My first “good” single lens reflex (SLR) film camera was a Canon T70, and I was twenty-one years old. One of the first things it taught me was how hard it is to focus a manual telephoto lens quickly and accurately. This is doubly so when you wear glasses. That’s why the picture I got today is so extraordinary to me.
I took this picture of a robin eating a dried up Mountain Ash berry from across my yard this afternoon. The poor thing was picking through the last berries left from two seasons ago and choking down the most edible of them. I felt for it. You have to be starving to eat something that nasty.
The bird was jerking and jumping around, and it was behind several twigs. I would not have gotten the shot at all with my old T70. Before purchasing the Canon EOS R5, I had a Canon EOS 5Ds, which I have since gifted to my daughter. The 5Ds had a very good autofocus, but it would have locked onto whatever was in front and the bird would have been out of focus. And that is IF it had locked on at all. The light was low, and I was using a long lens. The 5Ds could not have pulled off the above shot.
The Canon EOS R5 has an AI-trained, eye tracking servo autofocus, which is the next best thing to black magic. You can choose to track either human or animal faces and it works. I mean, it really works. As soon as it found the bird’s eyes, a small, terminator like targeting reticle appeared over the bird’s head and stayed there. I could hear the lens servo working to keep the bird in focus as it hopped around. Not a single image was out-of-focus once the camera found the bird’s eyes. Amazing.
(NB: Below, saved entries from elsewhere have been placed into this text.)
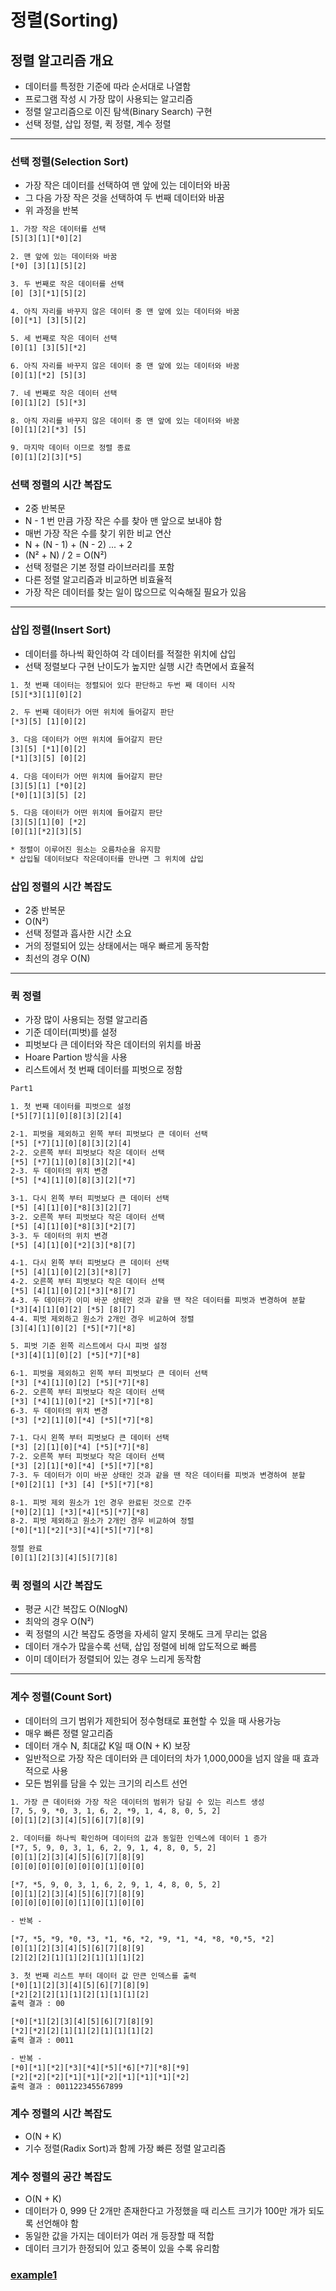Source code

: # 정렬(Sorting)

## 정렬 알고리즘 개요

* 데이터를 특정한 기준에 따라 순서대로 나열함
* 프로그램 작성 시 가장 많이 사용되는 알고리즘
* 정렬 알고리즘으로 이진 탐색(Binary Search) 구현
* 선택 정렬, 삽입 정렬, 퀵 정렬, 계수 정렬

---
### 선택 정렬(Selection Sort)

* 가장 작은 데이터를 선택하여 맨 앞에 있는 데이터와 바꿈
* 그 다음 가장 작은 것을 선택하여 두 번째 데이터와 바꿈
* 위 과정을 반복

```txt
1. 가장 작은 데이터를 선택
[5][3][1][*0][2]

2. 맨 앞에 있는 데이터와 바꿈
[*0] [3][1][5][2]

3. 두 번째로 작은 데이터를 선택
[0] [3][*1][5][2]

4. 아직 자리를 바꾸지 않은 데이터 중 맨 앞에 있는 데이터와 바꿈
[0][*1] [3][5][2]

5. 세 번째로 작은 데이터 선택
[0][1] [3][5][*2]

6. 아직 자리를 바꾸지 않은 데이터 중 맨 앞에 있는 데이터와 바꿈
[0][1][*2] [5][3]

7. 네 번째로 작은 데이터 선택
[0][1][2] [5][*3]

8. 아직 자리를 바꾸지 않은 데이터 중 맨 앞에 있는 데이터와 바꿈
[0][1][2][*3] [5]

9. 마지막 데이터 이므로 정렬 종료
[0][1][2][3][*5]
```

### 선택 정렬의 시간 복잡도

* 2중 반복문
* N - 1 번 만큼 가장 작은 수를 찾아 맨 앞으로 보내야 함
* 매번 가장 작은 수를 찾기 위한 비교 연산
* N + (N - 1) + (N - 2) ... + 2
* (N² + N) / 2 = O(N²)
* 선택 정렬은 기본 정렬 라이브러리를 포함
* 다른 정렬 알고리즘과 비교하면 비효율적
* 가장 작은 데이터를 찾는 일이 많으므로 익숙해질 필요가 있음

---

### 삽입 정렬(Insert Sort)

* 데이터를 하나씩 확인하여 각 데이터를 적절한 위치에 삽입
* 선택 정렬보다 구현 난이도가 높지만 실행 시간 측면에서 효율적

```txt
1. 첫 번째 데이터는 정렬되어 있다 판단하고 두번 째 데이터 시작
[5][*3][1][0][2]

2. 두 번째 데이터가 어떤 위치에 들어갈지 판단
[*3][5] [1][0][2]

3. 다음 데이터가 어떤 위치에 들어갈지 판단
[3][5] [*1][0][2]
[*1][3][5] [0][2]

4. 다음 데이터가 어떤 위치에 들어갈지 판단
[3][5][1] [*0][2]
[*0][1][3][5] [2]

5. 다음 데이터가 어떤 위치에 들어갈지 판단
[3][5][1][0] [*2]
[0][1][*2][3][5]

* 정렬이 이루어진 원소는 오름차순을 유지함
* 삽입될 데이터보다 작은데이터를 만나면 그 위치에 삽입
```

### 삽입 정렬의 시간 복잡도

* 2중 반복문
* O(N²)
* 선택 정렬과 흡사한 시간 소요
* 거의 정렬되어 있는 상태에서는 매우 빠르게 동작함
* 최선의 경우 O(N)

---

### 퀵 정렬

* 가장 많이 사용되는 정렬 알고리즘
* 기준 데이터(피벗)를 설정
* 피벗보다 큰 데이터와 작은 데이터의 위치를 바꿈
* Hoare Partion 방식을 사용
* 리스트에서 첫 번째 데이터를 피벗으로 정함

```txt
Part1

1. 첫 번째 데이터를 피벗으로 설정
[*5][7][1][0][8][3][2][4]

2-1. 피벗을 제외하고 왼쪽 부터 피벗보다 큰 데이터 선택
[*5] [*7][1][0][8][3][2][4]
2-2. 오른쪽 부터 피벗보다 작은 데이터 선택
[*5] [*7][1][0][8][3][2][*4]
2-3. 두 데이터의 위치 변경
[*5] [*4][1][0][8][3][2][*7]

3-1. 다시 왼쪽 부터 피벗보다 큰 데이터 선택
[*5] [4][1][0][*8][3][2][7]
3-2. 오른쪽 부터 피벗보다 작은 데이터 선택
[*5] [4][1][0][*8][3][*2][7]
3-3. 두 데이터의 위치 변경
[*5] [4][1][0][*2][3][*8][7]

4-1. 다시 왼쪽 부터 피벗보다 큰 데이터 선택
[*5] [4][1][0][2][3][*8][7]
4-2. 오른쪽 부터 피벗보다 작은 데이터 선택
[*5] [4][1][0][2][*3][*8][7]
4-3. 두 데이터가 이미 바꾼 상태인 것과 같을 땐 작은 데이터를 피벗과 변경하여 분할
[*3][4][1][0][2] [*5] [8][7]
4-4. 피벗 제외하고 원소가 2개인 경우 비교하여 정렬
[3][4][1][0][2] [*5][*7][*8]

5. 피벗 기준 왼쪽 리스트에서 다시 피벗 설정
[*3][4][1][0][2] [*5][*7][*8]

6-1. 피벗을 제외하고 왼쪽 부터 피벗보다 큰 데이터 선택
[*3] [*4][1][0][2] [*5][*7][*8]
6-2. 오른쪽 부터 피벗보다 작은 데이터 선택
[*3] [*4][1][0][*2] [*5][*7][*8]
6-3. 두 데이터의 위치 변경
[*3] [*2][1][0][*4] [*5][*7][*8]

7-1. 다시 왼쪽 부터 피벗보다 큰 데이터 선택
[*3] [2][1][0][*4] [*5][*7][*8]
7-2. 오른쪽 부터 피벗보다 작은 데이터 선택
[*3] [2][1][*0][*4] [*5][*7][*8]
7-3. 두 데이터가 이미 바꾼 상태인 것과 같을 땐 작은 데이터를 피벗과 변경하여 분할
[*0][2][1] [*3] [4] [*5][*7][*8]

8-1. 피벗 제외 원소가 1인 경우 완료된 것으로 간주
[*0][2][1] [*3][*4][*5][*7][*8]
8-2. 피벗 제외하고 원소가 2개인 경우 비교하여 정렬
[*0][*1][*2][*3][*4][*5][*7][*8]

정렬 완료 
[0][1][2][3][4][5][7][8]
```

### 퀵 정렬의 시간 복잡도

* 평균 시간 복잡도 O(NlogN)
* 최악의 경우 O(N²)
* 퀵 정렬의 시간 복잡도 증명을 자세히 알지 못해도 크게 무리는 없음
* 데이터 개수가 많을수록 선택, 삽입 정렬에 비해 압도적으로 빠름
* 이미 데이터가 정렬되어 있는 경우 느리게 동작함

---

### 계수 정렬(Count Sort)

* 데이터의 크기 범위가 제한되어 정수형태로 표현할 수 있을 때 사용가능
* 매우 빠른 정렬 알고리즘
* 데이터 개수 N, 최대값 K일 때 O(N + K) 보장
* 일반적으로 가장 작은 데이터와 큰 데이터의 차가 1,000,000을 넘지 않을 때 효과적으로 사용
* 모든 범위를 담을 수 있는 크기의 리스트 선언

```txt
1. 가장 큰 데이터와 가장 작은 데이터의 범위가 담길 수 있는 리스트 생성
[7, 5, 9, *0, 3, 1, 6, 2, *9, 1, 4, 8, 0, 5, 2]
[0][1][2][3][4][5][6][7][8][9]

2. 데이터를 하나씩 확인하며 데이터의 값과 동일한 인덱스에 데이터 1 증가
[*7, 5, 9, 0, 3, 1, 6, 2, 9, 1, 4, 8, 0, 5, 2]
[0][1][2][3][4][5][6][7][8][9]
[0][0][0][0][0][0][0][1][0][0]

[*7, *5, 9, 0, 3, 1, 6, 2, 9, 1, 4, 8, 0, 5, 2]
[0][1][2][3][4][5][6][7][8][9]
[0][0][0][0][0][1][0][1][0][0]

- 반복 -

[*7, *5, *9, *0, *3, *1, *6, *2, *9, *1, *4, *8, *0,*5, *2]
[0][1][2][3][4][5][6][7][8][9]
[2][2][2][1][1][2][1][1][1][2]

3. 첫 번째 리스트 부터 데이터 값 만큰 인덱스를 출력
[*0][1][2][3][4][5][6][7][8][9]
[*2][2][2][1][1][2][1][1][1][2]
출력 결과 : 00

[*0][*1][2][3][4][5][6][7][8][9]
[*2][*2][2][1][1][2][1][1][1][2]
출력 결과 : 0011

- 반복 -
[*0][*1][*2][*3][*4][*5][*6][*7][*8][*9]
[*2][*2][*2][*1][*1][*2][*1][*1][*1][*2]
출력 결과 : 001122345567899
```

### 계수 정렬의 시간 복잡도

* O(N + K)
* 기수 정렬(Radix Sort)과 함께 가장 빠른 정렬 알고리즘

### 계수 정렬의 공간 복잡도

* O(N + K)
* 데이터가 0, 999 단 2개만 존재한다고 가정했을 때 리스트 크기가 100만 개가 되도록 선언해야 함
* 동일한 값을 가지는 데이터가 여러 개 등장할 때 적합
* 데이터 크기가 한정되어 있고 중복이 있을 수록 유리함

### [example1](https://github.com/jhk-im/algorithm-collection/tree/main/ndb/04_sorting/%08example1)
A lot of the features that show up in the latest mirrorless cameras seem to be of the because we can variety and are often a solution in search of a problem (e.g. IBIS high-resolution mode). However, this, this autofocus. It makes the camera so much more usable to where I will never consider purchasing another high-end camera body without this feature.
I say again: Black magic. I just hope no blood sacrifice is required for it somewhere down the line.
If you guessed that I used a Canon EOS R5 today, you are very observant and you get a Scooby Snack for it. BTW, yes, I am also getting tired of bird images, but we got another major dump of snow last night and I couldn’t find anything else interesting to point a lens at today.